Como estudante de artes, penso em cultura e educação quase sempre
de uma maneira muito entrelaçada, uma vez que os enxergo sempre em dialética, onde um se encontra e constitui o outro. Depois que conheci os valores civilizatórios afro-brasileiros, não consigo mais desassociá-los também de tudo que aprendo, experimento. Assim, acredito que a cultura possua fundamentalmente os valores de circularidade, pensando sempre no movimento histórico-dialético da vida, no valorização do ciclo e do retornar das coisas, valorizando a tradição, mas nunca deixando de se entender o presente e pensar o futuro como parte de todo esse movimento; a oralidade, aliada à memória também se faz essencial para a disseminação e preservação das culturas e saberes que ainda não são hegemônicos (como a cultura afro- brasileira e indígena) e que sistematicamente tem suas raízes atacadas como estratégia de manutenção da tradição opressora no poder; bem como o comunitarismo como forma de pertencimento à uma determinada cultura, de modo que ela se apresente legítima e resistente à todos os ataques e preservada, unindo e permitindo a existência de uma coletividade que se reconhece e conhece suas raízes, suas memórias. A educação como instrumento e meio de criação de condições para que se erga a cultura tal como ela deve ser tratada, deve estar ciente da importância também da coletividade, isto é, da existência histórica e social de um grupo de indivíduos, para a manutenção de si mesma e da cultura, para a continuidade e a possibilidade de um mundo mais igualitário e justo. Faz-se importante também a corporeidade e a ludicidade como formas de conhecimento legítimas para a educação, de modo que consigamos reconhecer outras formas de saberes que não aquele única e exclusivamente intelectual, racional, uma vez que esses valores são essenciais para a produção de conhecimento a partir do corpo e das experiências estéticas e sensoriais. A oralidade também deve se fazer presente na educação da mesma forma, para que se preservem saberes que não estão contidos apenas na tradição escrita, mas aqueles que são passados de geração em geração e reproduzidos com maestria e propriedade a partir da experiência. Por fim, penso que a ancestralidade e a memória devam ser valorizados pela educação como forma de identidade de uma cultura, como forma de pertencimento de indivíduos à uma sociedade, valorizando sua existência, suas raízes, sua história, para que não se criem e não se reproduzam preconceitos que são gerados a partir da ignorância desses contextos.

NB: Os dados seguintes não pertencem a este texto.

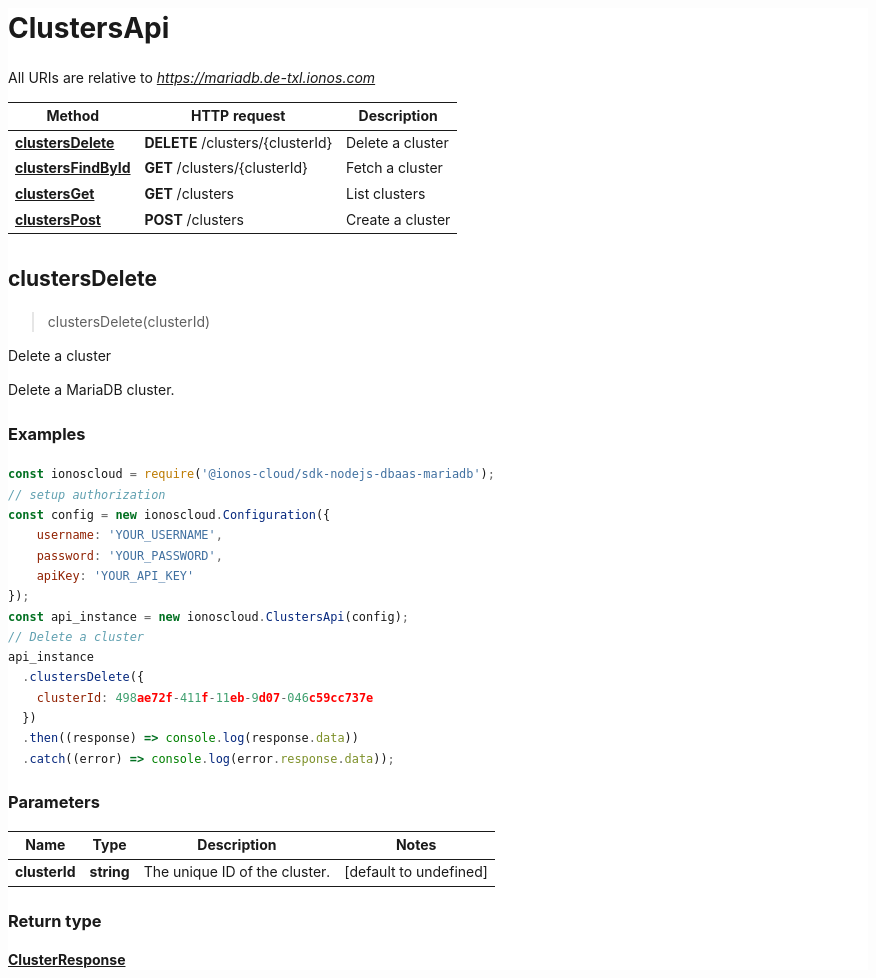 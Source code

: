 # ClustersApi

All URIs are relative to *https://mariadb.de-txl.ionos.com*

| Method | HTTP request | Description |
| ------ | ------------ | ----------- |
| [**clustersDelete**](ClustersApi.md#clustersdelete) | **DELETE** /clusters/{clusterId} | Delete a cluster |
| [**clustersFindById**](ClustersApi.md#clustersfindbyid) | **GET** /clusters/{clusterId} | Fetch a cluster |
| [**clustersGet**](ClustersApi.md#clustersget) | **GET** /clusters | List clusters |
| [**clustersPost**](ClustersApi.md#clusterspost) | **POST** /clusters | Create a cluster |


## clustersDelete

> <ClusterResponse> clustersDelete(clusterId)

Delete a cluster

Delete a MariaDB cluster.

### Examples

```javascript
const ionoscloud = require('@ionos-cloud/sdk-nodejs-dbaas-mariadb');
// setup authorization
const config = new ionoscloud.Configuration({
    username: 'YOUR_USERNAME',
    password: 'YOUR_PASSWORD',
    apiKey: 'YOUR_API_KEY'
});
const api_instance = new ionoscloud.ClustersApi(config);
// Delete a cluster
api_instance
  .clustersDelete({
    clusterId: 498ae72f-411f-11eb-9d07-046c59cc737e
  })
  .then((response) => console.log(response.data))
  .catch((error) => console.log(error.response.data));
```

### Parameters

| Name | Type | Description | Notes |
| ---- | ---- | ----------- | ----- |
| **clusterId** | **string** | The unique ID of the cluster. | [default to undefined] |

### Return type

[**ClusterResponse**](../models/ClusterResponse.md)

Por último, a disciplina Arte e Cultura Afro-brasileira ficará inscrita no
meu corpo como aquela me deu um sacolejo e me pediu para que eu mexesse os meus ossos, que meu corpo também falasse, quando minha boca não consegue se expressar (como muitas vezes não consegue). Ficarão inscritos no meu corpo todos os momentos de diversão e energia gostosa que vivi depois de uma longa terça-feira, depois de duas aulas e uma hora nadando na Faefid, que deveriam mais me cansar mas acabaram regenerando em mim energias que eu não sabia que ainda tinha, que me animaram depois de um dia triste ou estressante, que aliviaram até minha TPM e cólicas menstruais. Espero viver mais experiências na faculdade como essas que vocês, Thalita e Francione, nos proporcionaram, e estarei atenta, buscando que essa energia me chame e que estarei mais solta, mais preparada para libertar e desenferrujar meu corpo. Obrigada!